One of the key successes of the DAHEAN network is the precise diagnosis of ultra-rare conditions such as GPI deficiency, hereditary cryohydrocytosis, and CDAII, which likely would not have been diagnosed outside a highly specialized setting. CDAII is often mistaken for the far more common HS due to their similarity in initial clinical presentation and results of diagnostic tests such as EMA-binding and osmotic gradient ektacytometry [48]. However, patients with CDAII respond poorly to splenectomy and have long-term risk of non-transfusion-dependent iron overload [49], underscoring the need for correct diagnosis to ensure optimal management. Although bone marrow examination can readily identify CDAII, this test is often not performed. Therefore, the access to WGS proves highly valuable in identifying SEC23B variants characteristic of CDAII, and effectively pointing to the correct diagnosis.
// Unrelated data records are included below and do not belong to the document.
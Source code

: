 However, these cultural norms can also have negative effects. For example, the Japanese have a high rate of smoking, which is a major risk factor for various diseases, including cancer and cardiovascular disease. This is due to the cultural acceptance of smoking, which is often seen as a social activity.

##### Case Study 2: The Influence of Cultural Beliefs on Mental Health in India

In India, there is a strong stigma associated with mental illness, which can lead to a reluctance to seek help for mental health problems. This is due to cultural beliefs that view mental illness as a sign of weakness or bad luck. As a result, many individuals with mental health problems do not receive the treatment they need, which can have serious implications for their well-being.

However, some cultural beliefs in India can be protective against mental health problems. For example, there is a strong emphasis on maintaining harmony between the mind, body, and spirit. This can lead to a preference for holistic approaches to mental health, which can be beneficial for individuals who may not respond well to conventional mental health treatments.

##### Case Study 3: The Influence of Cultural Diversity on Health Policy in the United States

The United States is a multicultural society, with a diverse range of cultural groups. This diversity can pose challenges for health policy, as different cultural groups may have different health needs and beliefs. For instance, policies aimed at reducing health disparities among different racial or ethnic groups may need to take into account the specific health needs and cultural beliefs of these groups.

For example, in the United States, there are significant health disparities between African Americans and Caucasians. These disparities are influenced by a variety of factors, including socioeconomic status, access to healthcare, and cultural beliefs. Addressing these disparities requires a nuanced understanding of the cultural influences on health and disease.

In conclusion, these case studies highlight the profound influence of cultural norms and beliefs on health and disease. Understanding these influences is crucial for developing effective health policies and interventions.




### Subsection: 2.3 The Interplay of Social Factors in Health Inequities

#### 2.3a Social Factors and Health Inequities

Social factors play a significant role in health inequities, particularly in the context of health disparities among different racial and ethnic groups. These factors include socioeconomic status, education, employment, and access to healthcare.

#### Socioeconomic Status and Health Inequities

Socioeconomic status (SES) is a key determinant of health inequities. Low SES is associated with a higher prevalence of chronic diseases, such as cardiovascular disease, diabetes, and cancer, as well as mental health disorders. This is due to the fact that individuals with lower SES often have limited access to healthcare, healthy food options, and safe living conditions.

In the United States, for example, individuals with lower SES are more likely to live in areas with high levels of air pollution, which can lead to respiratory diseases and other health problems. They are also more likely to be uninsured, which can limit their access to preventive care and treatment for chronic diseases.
Such cases form basis for a continuous discussion at the anemia boards on who to offer WGS. As clinicians encountered added diagnostic or therapeutic value of comprehensive genetic evaluation of patients, the algorithm shifted towards a more liberal usage of WGS. However, despite using a genetic panel, broad usage of WGS failed to produce diagnostic or therapeutic results in about 40% of patients and still inferred an inherent risk of incidental findings and need for genetic counselling in these cases.
A significant challenge in employing genetic testing lies in the uncertainty regarding the pathogenicity of identified variants. To address this issue, functional testing has been incorporated into the diagnostic protocols employed by anemia boards. Currently, this integration primarily utilizes established techniques, including enzymatic assays, ektacytometry, and blood cell cytology. However, there are active research initiatives aimed at enhancing these diagnostic capabilities through the development of the DAHEAN scaffold. This framework is designed to facilitate the integration of advanced mass spectrometry proteomics and automated patch clamp techniques into the standard diagnostic repertoire, thereby expanding the toolkit available for the precise identification and characterization of anemias. The utility of such advancements becomes particularly evident in the context of RBC ion-channel disorders, where the genetic heterogeneity of entities like PIEZO1, coupled with the suboptimal accuracy of existing assays, often hinders accurate diagnosis. Future studies of this cohort will detail the genetic variants found in context of accompanying validations assays.
Conclusions
Overall, the DAHEAN network shows the vast potential of national collaboration and advanced diagnostic tools in the identification and management of hereditary anemias. While there are challenges to address, the successes achieved so far at this early stage are encouraging and provide concrete evidence for the feasibility and significant utility of such a collaborative, nationwide approach.